- _Directions for this task_:
Reproduce exactly the lines from the top of the records below through the line holding "iniset /etc/ironic/ironic.conf glance swift_temp_url_duration".

---+---

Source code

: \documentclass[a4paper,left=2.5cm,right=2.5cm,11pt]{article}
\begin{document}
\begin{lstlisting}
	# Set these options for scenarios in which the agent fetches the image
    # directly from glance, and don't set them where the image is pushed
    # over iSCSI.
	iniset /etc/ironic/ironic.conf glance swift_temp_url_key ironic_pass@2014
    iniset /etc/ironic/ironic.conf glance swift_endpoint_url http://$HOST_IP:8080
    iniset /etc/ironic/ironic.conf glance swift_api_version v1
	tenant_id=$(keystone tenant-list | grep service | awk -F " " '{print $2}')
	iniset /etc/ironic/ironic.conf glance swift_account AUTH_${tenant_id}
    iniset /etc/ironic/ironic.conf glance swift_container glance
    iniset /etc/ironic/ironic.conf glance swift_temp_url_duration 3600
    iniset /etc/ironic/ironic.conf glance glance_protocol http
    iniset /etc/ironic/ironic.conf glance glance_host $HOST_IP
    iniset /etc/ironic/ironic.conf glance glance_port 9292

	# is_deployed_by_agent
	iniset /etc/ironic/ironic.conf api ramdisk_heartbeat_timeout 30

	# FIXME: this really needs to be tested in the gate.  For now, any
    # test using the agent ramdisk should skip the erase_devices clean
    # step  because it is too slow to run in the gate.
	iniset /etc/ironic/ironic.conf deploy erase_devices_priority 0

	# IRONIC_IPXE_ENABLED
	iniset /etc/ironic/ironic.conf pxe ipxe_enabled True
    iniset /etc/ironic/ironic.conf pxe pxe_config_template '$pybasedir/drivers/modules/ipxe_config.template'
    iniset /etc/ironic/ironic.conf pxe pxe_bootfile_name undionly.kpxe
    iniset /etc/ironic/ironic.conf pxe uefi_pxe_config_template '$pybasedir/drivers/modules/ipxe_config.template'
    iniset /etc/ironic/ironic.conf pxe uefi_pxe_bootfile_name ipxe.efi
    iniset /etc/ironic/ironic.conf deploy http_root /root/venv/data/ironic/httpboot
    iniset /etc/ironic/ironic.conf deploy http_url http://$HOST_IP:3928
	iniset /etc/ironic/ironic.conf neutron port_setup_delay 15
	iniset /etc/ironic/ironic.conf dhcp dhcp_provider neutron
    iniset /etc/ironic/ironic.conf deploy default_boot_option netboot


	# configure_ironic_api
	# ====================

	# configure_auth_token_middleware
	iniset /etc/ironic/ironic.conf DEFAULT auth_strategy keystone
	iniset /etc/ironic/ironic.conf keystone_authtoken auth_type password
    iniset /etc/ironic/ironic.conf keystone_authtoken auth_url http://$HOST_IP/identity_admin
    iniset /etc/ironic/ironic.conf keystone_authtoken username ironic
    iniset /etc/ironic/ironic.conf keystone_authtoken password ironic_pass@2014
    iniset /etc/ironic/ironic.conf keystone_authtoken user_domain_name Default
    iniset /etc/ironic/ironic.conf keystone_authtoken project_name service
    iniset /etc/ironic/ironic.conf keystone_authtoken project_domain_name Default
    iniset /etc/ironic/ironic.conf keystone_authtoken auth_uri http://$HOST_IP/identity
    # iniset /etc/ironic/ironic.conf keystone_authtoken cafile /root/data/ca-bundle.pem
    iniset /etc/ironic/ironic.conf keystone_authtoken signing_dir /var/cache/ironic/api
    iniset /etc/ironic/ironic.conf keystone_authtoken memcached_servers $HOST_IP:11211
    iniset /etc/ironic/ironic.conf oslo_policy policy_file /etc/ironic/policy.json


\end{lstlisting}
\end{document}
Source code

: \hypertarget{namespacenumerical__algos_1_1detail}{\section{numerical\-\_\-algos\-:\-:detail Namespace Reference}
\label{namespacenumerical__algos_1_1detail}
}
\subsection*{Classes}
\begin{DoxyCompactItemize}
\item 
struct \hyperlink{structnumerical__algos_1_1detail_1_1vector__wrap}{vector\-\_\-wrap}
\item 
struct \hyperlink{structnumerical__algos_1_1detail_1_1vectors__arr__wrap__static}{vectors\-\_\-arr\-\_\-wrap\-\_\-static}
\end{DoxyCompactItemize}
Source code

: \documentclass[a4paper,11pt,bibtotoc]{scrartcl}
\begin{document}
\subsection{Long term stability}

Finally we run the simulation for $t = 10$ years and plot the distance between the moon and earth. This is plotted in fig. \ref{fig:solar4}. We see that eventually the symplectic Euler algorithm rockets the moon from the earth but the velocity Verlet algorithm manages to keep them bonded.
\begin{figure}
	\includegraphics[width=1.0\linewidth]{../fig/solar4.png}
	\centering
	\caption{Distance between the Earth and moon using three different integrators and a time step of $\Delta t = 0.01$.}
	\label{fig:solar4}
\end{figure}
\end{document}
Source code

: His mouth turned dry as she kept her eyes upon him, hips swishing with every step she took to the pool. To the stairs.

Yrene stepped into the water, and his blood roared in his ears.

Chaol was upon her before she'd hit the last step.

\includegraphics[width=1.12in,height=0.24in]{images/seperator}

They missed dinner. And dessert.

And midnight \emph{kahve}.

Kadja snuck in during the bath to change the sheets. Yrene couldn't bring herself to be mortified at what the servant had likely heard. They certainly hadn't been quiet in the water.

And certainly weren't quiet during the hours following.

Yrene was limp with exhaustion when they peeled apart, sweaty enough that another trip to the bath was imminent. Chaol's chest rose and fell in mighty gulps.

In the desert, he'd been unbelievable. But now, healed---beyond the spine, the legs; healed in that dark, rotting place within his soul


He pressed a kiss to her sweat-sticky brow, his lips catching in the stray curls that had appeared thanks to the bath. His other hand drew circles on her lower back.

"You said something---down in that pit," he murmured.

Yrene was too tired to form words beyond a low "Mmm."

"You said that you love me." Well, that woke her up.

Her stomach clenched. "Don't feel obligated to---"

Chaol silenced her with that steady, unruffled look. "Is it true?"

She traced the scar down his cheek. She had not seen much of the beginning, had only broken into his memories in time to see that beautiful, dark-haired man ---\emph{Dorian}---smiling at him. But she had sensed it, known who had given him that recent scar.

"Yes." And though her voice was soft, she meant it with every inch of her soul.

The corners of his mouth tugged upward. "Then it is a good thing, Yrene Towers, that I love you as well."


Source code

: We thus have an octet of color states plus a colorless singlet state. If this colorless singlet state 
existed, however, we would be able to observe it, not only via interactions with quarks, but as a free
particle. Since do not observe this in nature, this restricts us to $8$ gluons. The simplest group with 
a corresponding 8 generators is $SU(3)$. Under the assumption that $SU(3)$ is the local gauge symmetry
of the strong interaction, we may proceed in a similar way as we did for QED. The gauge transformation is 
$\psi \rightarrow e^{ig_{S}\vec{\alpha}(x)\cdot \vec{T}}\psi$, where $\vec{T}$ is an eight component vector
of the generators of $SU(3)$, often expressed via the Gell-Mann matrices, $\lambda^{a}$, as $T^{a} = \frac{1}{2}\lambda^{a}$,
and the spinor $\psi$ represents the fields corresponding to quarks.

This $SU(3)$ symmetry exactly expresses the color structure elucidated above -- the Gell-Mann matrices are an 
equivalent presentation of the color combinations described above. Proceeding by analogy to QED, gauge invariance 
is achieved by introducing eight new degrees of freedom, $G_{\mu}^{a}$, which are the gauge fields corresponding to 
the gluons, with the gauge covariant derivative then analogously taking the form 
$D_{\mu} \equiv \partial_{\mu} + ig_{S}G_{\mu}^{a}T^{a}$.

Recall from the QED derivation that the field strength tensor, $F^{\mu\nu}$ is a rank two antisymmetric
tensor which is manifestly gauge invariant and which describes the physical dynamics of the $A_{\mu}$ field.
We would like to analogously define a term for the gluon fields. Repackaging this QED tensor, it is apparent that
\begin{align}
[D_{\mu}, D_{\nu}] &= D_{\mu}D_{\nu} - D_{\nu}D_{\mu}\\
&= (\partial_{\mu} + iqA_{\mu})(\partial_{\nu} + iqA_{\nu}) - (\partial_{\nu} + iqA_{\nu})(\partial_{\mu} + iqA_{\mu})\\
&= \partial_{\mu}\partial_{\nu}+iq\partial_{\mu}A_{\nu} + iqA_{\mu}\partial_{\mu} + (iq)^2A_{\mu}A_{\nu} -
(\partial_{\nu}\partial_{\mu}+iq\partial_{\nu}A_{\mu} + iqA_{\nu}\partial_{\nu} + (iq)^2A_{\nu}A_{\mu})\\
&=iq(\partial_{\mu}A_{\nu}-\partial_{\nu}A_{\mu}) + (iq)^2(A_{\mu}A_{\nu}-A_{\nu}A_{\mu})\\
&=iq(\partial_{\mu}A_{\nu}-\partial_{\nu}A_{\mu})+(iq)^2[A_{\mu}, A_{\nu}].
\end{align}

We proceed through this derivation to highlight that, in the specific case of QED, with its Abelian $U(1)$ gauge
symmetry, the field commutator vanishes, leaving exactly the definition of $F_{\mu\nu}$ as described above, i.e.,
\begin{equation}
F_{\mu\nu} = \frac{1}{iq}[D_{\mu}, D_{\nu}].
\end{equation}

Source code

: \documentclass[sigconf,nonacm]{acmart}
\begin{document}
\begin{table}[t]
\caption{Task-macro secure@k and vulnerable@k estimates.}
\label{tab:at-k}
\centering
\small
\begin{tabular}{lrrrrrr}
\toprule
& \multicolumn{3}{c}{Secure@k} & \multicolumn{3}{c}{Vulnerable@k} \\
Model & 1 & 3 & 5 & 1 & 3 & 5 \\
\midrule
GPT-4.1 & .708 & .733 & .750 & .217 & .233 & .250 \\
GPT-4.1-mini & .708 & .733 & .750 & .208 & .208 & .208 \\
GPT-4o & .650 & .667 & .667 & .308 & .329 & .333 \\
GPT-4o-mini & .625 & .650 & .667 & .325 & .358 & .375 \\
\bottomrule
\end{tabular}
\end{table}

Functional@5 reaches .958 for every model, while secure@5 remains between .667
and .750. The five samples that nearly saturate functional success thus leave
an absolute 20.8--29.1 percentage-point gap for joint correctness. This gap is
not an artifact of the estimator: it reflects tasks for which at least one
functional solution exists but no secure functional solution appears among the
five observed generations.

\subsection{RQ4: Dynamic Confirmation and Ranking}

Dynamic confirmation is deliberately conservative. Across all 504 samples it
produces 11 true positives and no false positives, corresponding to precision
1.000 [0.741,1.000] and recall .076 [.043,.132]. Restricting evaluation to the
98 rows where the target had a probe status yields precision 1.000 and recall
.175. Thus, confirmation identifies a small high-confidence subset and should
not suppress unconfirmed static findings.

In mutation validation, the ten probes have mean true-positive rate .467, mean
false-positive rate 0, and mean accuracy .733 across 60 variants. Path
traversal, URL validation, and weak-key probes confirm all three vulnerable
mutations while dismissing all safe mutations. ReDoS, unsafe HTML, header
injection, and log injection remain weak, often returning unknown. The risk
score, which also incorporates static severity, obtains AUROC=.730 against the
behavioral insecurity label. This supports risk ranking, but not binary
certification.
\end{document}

---+---

- _Final answer_:
Source code

: \documentclass[a4paper,left=2.5cm,right=2.5cm,11pt]{article}
\begin{document}
\begin{lstlisting}
	# Set these options for scenarios in which the agent fetches the image
    # directly from glance, and don't set them where the image is pushed
    # over iSCSI.
	iniset /etc/ironic/ironic.conf glance swift_temp_url_key ironic_pass@2014
    iniset /etc/ironic/ironic.conf glance swift_endpoint_url http://$HOST_IP:8080
    iniset /etc/ironic/ironic.conf glance swift_api_version v1
	tenant_id=$(keystone tenant-list | grep service | awk -F " " '{print $2}')
	iniset /etc/ironic/ironic.conf glance swift_account AUTH_${tenant_id}
    iniset /etc/ironic/ironic.conf glance swift_container glance
    iniset /etc/ironic/ironic.conf glance swift_temp_url_duration 3600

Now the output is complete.